Разумеется, лишь благодаря размышлению над наукой и ее результатами – и в особенности благодаря размышлениям над наукой Ньютона, более положительного или менее реалистичного, чем бывшие когда-либо до него или в его время ученые – разумеется, лишь благодаря этому размышлению Беркли, Юм, Кондильяк сумели дать критику реалистического остатка науки Возрождения. И Кант был пробужден от своего догматического сна соединенным влиянием Ньютона и Юма. Но, если философы нашли при анализе науки и ее результатов основы релятивистической и позитивистической теории, то в сочинениях ученых они вовсе не нашли выражения или хотя бы указания на эту теорию. Надо было истолковать путем методического размышления над науками той эпохи природу научного рассуждения и ценность его результатов. Это истолкование было совершенно философским и по качествам тех лиц, которые занялись им, и по их диалектическому и отвлеченному методу. Построив философскую теории науки, пришлось затем указать ясно ее область и ценность, в то время как большинство ученых оставались еще – и должны были довольно долго оставаться – наивно догматическими.

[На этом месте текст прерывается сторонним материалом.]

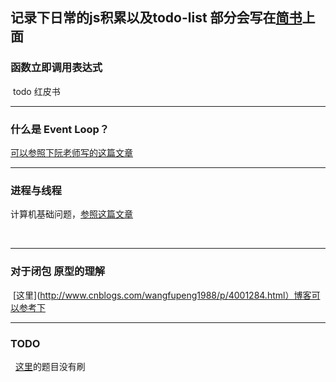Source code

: ## 记录下日常的js积累以及todo-list  部分会写在[简书](https://www.jianshu.com/u/526461ebe7f6)上面
 

### 函数立即调用表达式

  todo 红皮书

***


### 什么是 Event Loop？
  
  [可以参照下阮老师写的这篇文章](http://www.ruanyifeng.com/blog/2014/10/event-loop.html)

***

### 进程与线程
  
  计算机基础问题，[参照这篇文章](http://www.ruanyifeng.com/blog/2013/04/processes_and_threads.html)
   
   
 ***

### 对于闭包 原型的理解

  [这里](http://www.cnblogs.com/wangfupeng1988/p/4001284.html）博客可以参考下
  
 ***
 
### TODO

   [这里](http://blog.csdn.net/u014328357/article/details/58587132)的题目没有刷
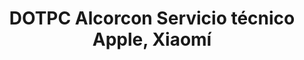 ---
title: "DOTPC Alcorcon Servicio técnico Apple, Xiaomí"
url: /alcorcon/dotpc-alcorcon-servicio-tecnico-apple-xiaomi/
shop: Computer
---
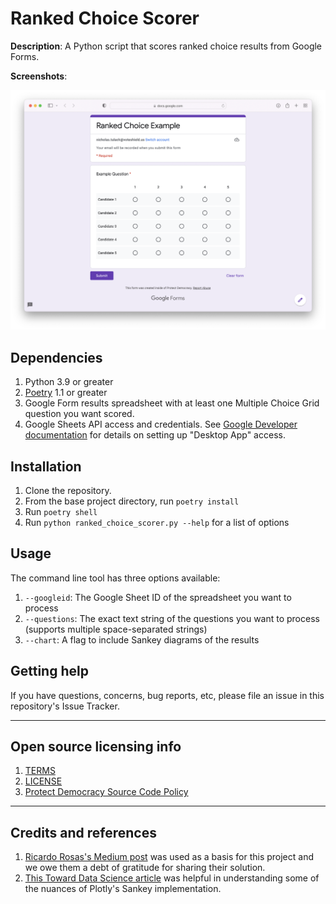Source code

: # Ranked Choice Scorer

**Description**: A Python script that scores ranked choice results from Google Forms.

**Screenshots**: 

![Google Form Ranked Choice Example](ranked-choice-question-example.png)

## Dependencies

1. Python 3.9 or greater
2. [Poetry](https://python-poetry.org) 1.1 or greater
3. Google Form results spreadsheet with at least one Multiple Choice Grid question you want scored.
4. Google Sheets API access and credentials. See [Google Developer documentation](https://developers.google.com/workspace/guides/create-credentials#oauth-client-id) for details on setting up "Desktop App" access.

## Installation

1. Clone the repository.
2. From the base project directory, run `poetry install`
3. Run `poetry shell`
4. Run `python ranked_choice_scorer.py --help` for a list of options

## Usage

The command line tool has three options available:

1. `--googleid`: The Google Sheet ID of the spreadsheet you want to process
2. `--questions`: The exact text string of the questions you want to process (supports multiple space-separated strings)
3. `--chart`: A flag to include Sankey diagrams of the results

## Getting help

If you have questions, concerns, bug reports, etc, please file an issue in this repository's Issue Tracker.

----

## Open source licensing info
1. [TERMS](TERMS.md)
2. [LICENSE](LICENSE)
3. [Protect Democracy Source Code Policy](https://github.com/Protect-Democracy/source-code-policy/)


----

## Credits and references

1. [Ricardo Rosas's Medium post](https://rrosasl.medium.com/ranked-choice-voting-with-google-forms-and-python-c471ea568a60) was used as a basis for this project and we owe them a debt of gratitude for sharing their solution.
2. [This Toward Data Science article](https://towardsdatascience.com/sankey-diagram-basics-with-pythons-plotly-7a13d557401a) was helpful in understanding some of the nuances of Plotly's Sankey implementation.
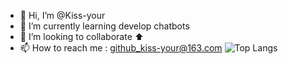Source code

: - 👋 Hi, I’m @Kiss-your
- 🌱 I’m currently learning develop chatbots
- 💞️ I’m looking to collaborate ⬆️
- 📫 How to reach me : github_kiss-your@163.com
![Top Langs](https://github-readme-stats.vercel.app/api/top-langs/?username=kiss-your&hide=javascript,css&layout=compact)

<!---
Kiss-your/Kiss-your is a ✨ special ✨ repository because its `README.md` (this file) appears on your GitHub profile.
You can click the Preview link to take a look at your changes.
--->
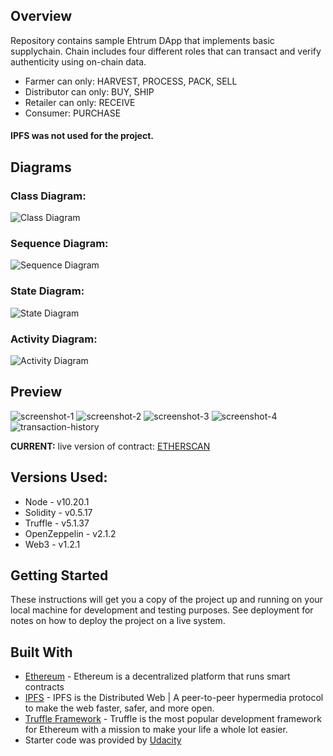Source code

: ## Overview

Repository contains sample Ehtrum DApp that implements basic supplychain. Chain includes four different roles that can transact and verify authenticity using on-chain data.

* Farmer can only: HARVEST, PROCESS, PACK, SELL
* Distributor can only: BUY, SHIP
* Retailer can only: RECEIVE
* Consumer: PURCHASE

#### IPFS was not used for the project.

## Diagrams

### Class Diagram:
![Class Diagram](images/class-diagram.png)

### Sequence Diagram:
![Sequence Diagram](images/sequence-diagram.png)

### State Diagram:
![State Diagram](images/state-diagram.png)

### Activity Diagram:
![Activity Diagram](images/activity-diagram.png)

## Preview

![screenshot-1](images/screenshot-1.PNG)
![screenshot-2](images/screenshot-2.PNG)
![screenshot-3](images/screenshot-3.PNG)
![screenshot-4](images/screenshot-4.PNG)
![transaction-history](images/transaction-history.PNG)

**CURRENT:** live version of contract: [ETHERSCAN](https://rinkeby.etherscan.io/address/0x2b8626391e3039d3f3d1bf62ac706c1f96678d8d)

## Versions Used:

* Node - v10.20.1
* Solidity - v0.5.17
* Truffle - v5.1.37
* OpenZeppelin - v2.1.2
* Web3 - v1.2.1

## Getting Started

These instructions will get you a copy of the project up and running on your local machine for development and testing purposes. See deployment for notes on how to deploy the project on a live system.

## Built With

* [Ethereum](https://www.ethereum.org/) - Ethereum is a decentralized platform that runs smart contracts
* [IPFS](https://ipfs.io/) - IPFS is the Distributed Web | A peer-to-peer hypermedia protocol
to make the web faster, safer, and more open.
* [Truffle Framework](http://truffleframework.com/) - Truffle is the most popular development framework for Ethereum with a mission to make your life a whole lot easier.
* Starter code was provided by [Udacity](https://github.com/udacity/nd1309-Project-6b-Example-Template)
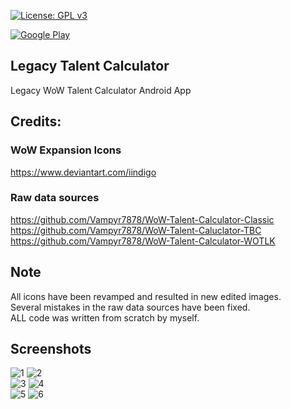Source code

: [![License: GPL v3](https://img.shields.io/badge/License-GPL%20v3-blue.svg)](https://www.gnu.org/licenses/gpl-3.0)  

[![Google Play](http://docs.huihoo.com/android/5.0/images/brand/en_generic_rgb_wo_45.png)](https://play.google.com/store/apps/details?id=com.oppahansi.ltc)


## Legacy Talent Calculator
Legacy WoW Talent Calculator Android App  
  
## Credits:  
  
### WoW Expansion Icons  
https://www.deviantart.com/iindigo
### Raw data sources
https://github.com/Vampyr7878/WoW-Talent-Calculator-Classic  
https://github.com/Vampyr7878/WoW-Talent-Caluclator-TBC  
https://github.com/Vampyr7878/WoW-Talent-Calculator-WOTLK  
  
## Note  
All icons have been revamped and resulted in new edited images.  
Several mistakes in the raw data sources have been fixed.  
ALL code was written from scratch by myself.  
  
## Screenshots  
![1](https://imgur.com/vZmc2w7.png)  ![2](https://imgur.com/wkUAtg5.png)  
![3](https://imgur.com/L04gLyC.png)  ![4](https://imgur.com/3jIxgjT.png)  
![5](https://imgur.com/Ydae2oz.png)  ![6](https://imgur.com/lvcju8W.png)  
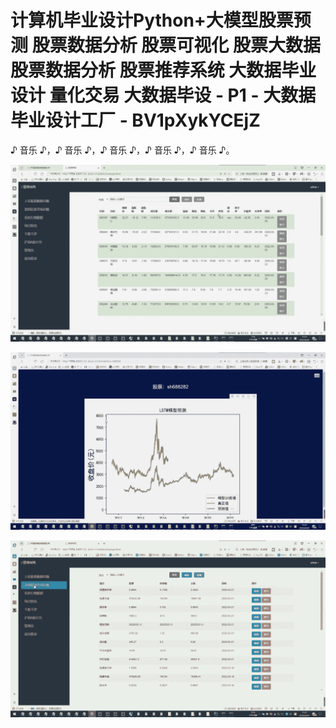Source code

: # 计算机毕业设计Python+大模型股票预测 股票数据分析 股票可视化 股票大数据 股票数据分析 股票推荐系统 大数据毕业设计 量化交易 大数据毕设 - P1 - 大数据毕业设计工厂 - BV1pXykYCEjZ

♪ 音乐 ♪，♪ 音乐 ♪，♪ 音乐 ♪，♪ 音乐 ♪，♪ 音乐 ♪。

![](img/c56ecca1949360b534c9c6642d906726_1.png)

![](img/c56ecca1949360b534c9c6642d906726_2.png)

![](img/c56ecca1949360b534c9c6642d906726_3.png)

Но и этим наивным догматизмом они обязаны были философам и картезианскому влиянию. Таким образом, весь этот вопрос о ценности науки есть иллюстрация необходимых, постоянных и огромных по своему значению и результатам влияний друг на друга науки и философии. И даже более, это – иллюстрация того необходимого, постоянного и огромного влияния, которое оказывает непосредственно общий философский дух на научный дух. Если можно сказать, что великая философская традиция постоянно вдохновлялась современной ей наукой и что величайшие философы были и учеными, то к этому следует прибавить, что благодаря обратному действию философия способствовала утончению общего духа науки, в особенности физической науки. Она дала истолкование ее, которое неявно содержалось в результатах, полученных учеными, но которое не было выявлено и ясно формулировано ни у одного из них. Она анализировала ту атмосферу, в которой живут ученые и которой, по большей части, они живут, не отдавая себе в том, отчета, подобно тому как люди живут воздухом. Благодаря этому общие исследования науки и научная критика, которые, согласно Канту, составляют собственно философию и которые в значительнейшей мере составляли ее всегда у великих философов, оказали и оказывают бесспорную и необходимую услугу наукам.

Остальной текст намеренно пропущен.